The Children's Hospital of Philadelphia Jun 19, 2017

Researchers studying a DNA–cutting enzyme with a crucial role in regulating the structure of genes have discovered a broad role for its cutting activity in driving abnormal genetic rearrangements called translocations that cause cancer, including leukemias and solid tumors.

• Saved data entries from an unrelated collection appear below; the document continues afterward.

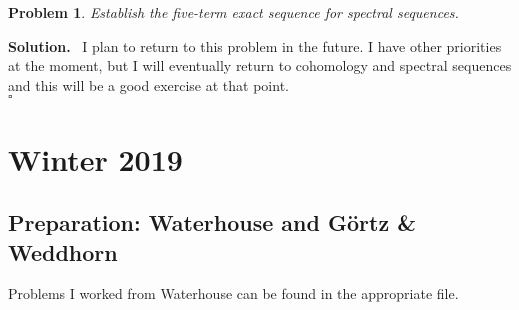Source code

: \documentclass[12pt]{article}
\newtheorem{pro}[lem]{Problem}
\newenvironment{prob}{\par\smallskip
	\noindent\begin{mdframed}\small \begin{pro}}{\end{pro}\end{mdframed}\medskip}
\newenvironment{sol}{\noindent \textbf{Solution.} \,}{\\\hspace*{\fill}$\square$\medskip}
\begin{document}
\begin{prob}
	Establish the five-term exact sequence for spectral sequences.
\end{prob}
\begin{sol}
	I plan to return to this problem in the future. I have other priorities at the moment,
	but I will eventually return to cohomology and spectral sequences and this will be a good
	exercise at that point.
\end{sol}

\section{Winter 2019}
\subsection{Preparation: Waterhouse and G\"ortz \& Weddhorn}
Problems I worked from Waterhouse can be found in the appropriate file. 
\end{document}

The enzyme, type II topoisomerase, called TOP2, snips the DNA double strand to allow fundamental cellular activities to occur: transcription (converting DNA information into RNA) and replication (copying a DNA double helix into two daughter molecules). TOP2 also rejoins the broken DNA strands that it cuts, but if this process goes wrong, mismatched ends of DNA can give rise to a translocation. The translocation can produce a fusion protein that leads to abnormal white blood cells, the hallmark of leukemia.

A physician–researcher and a biologist specializing in RNA have teamed up to create a novel DNA sequencing tool that identifies specific sites of TOP2 cutting (cleavage) along the entire genome of human leukemia cells. “This tool opens new possibilities to better understand and eventually manipulate TOP2 cutting to prevent the rearrangements that give rise to leukemias,” said study co–leader Carolyn A. Felix, MD, a pediatric oncologist at Children’s Hospital of Philadelphia (CHOP). Felix, who holds the Joshua Kahan Endowed Chair in Pediatric Leukemia Research at CHOP, focuses on infant leukemia as well as treatment–related or secondary leukemia that may occur as a side effect of TOP2–related chemotherapy drugs.

Felix’s team has collaborated for the past several years with a team led by biologist Brian D. Gregory, PhD, of the University of Pennsylvania, who uses genome–wide sequencing to catalog the sites on DNA and RNA molecules that are bound by proteins. “We designed a way to pull down the DNA bound to TOP2, then to break that bond so that only the DNA undergoing cleavage is free to be sequenced at single base–pair precision,” he said. “This enabled us to map, for the first time, topoisomerase cleavage on a genome–wide scale.”

The scientists reported their findings online April 6, 2017, in the journal Genome Research.

“The fact that TOP2 cleavage clusters in the same genomic environment alongside histone marks and transcription regulators implicates the TOP2 enzyme as a prominent orchestrator of DNA remodeling,” said Felix.

Felix added that the findings open possibilities for new clinical approaches. “The better we identify where cleavage occurs across the genome, the better we can understand how the translocations happen. We could use that knowledge to design smarter anticancer drugs to target the TOP2 enzyme that don’t have such a high risk of causing translocations, or we could design drugs to protect sequences in the genome from unwanted cutting.”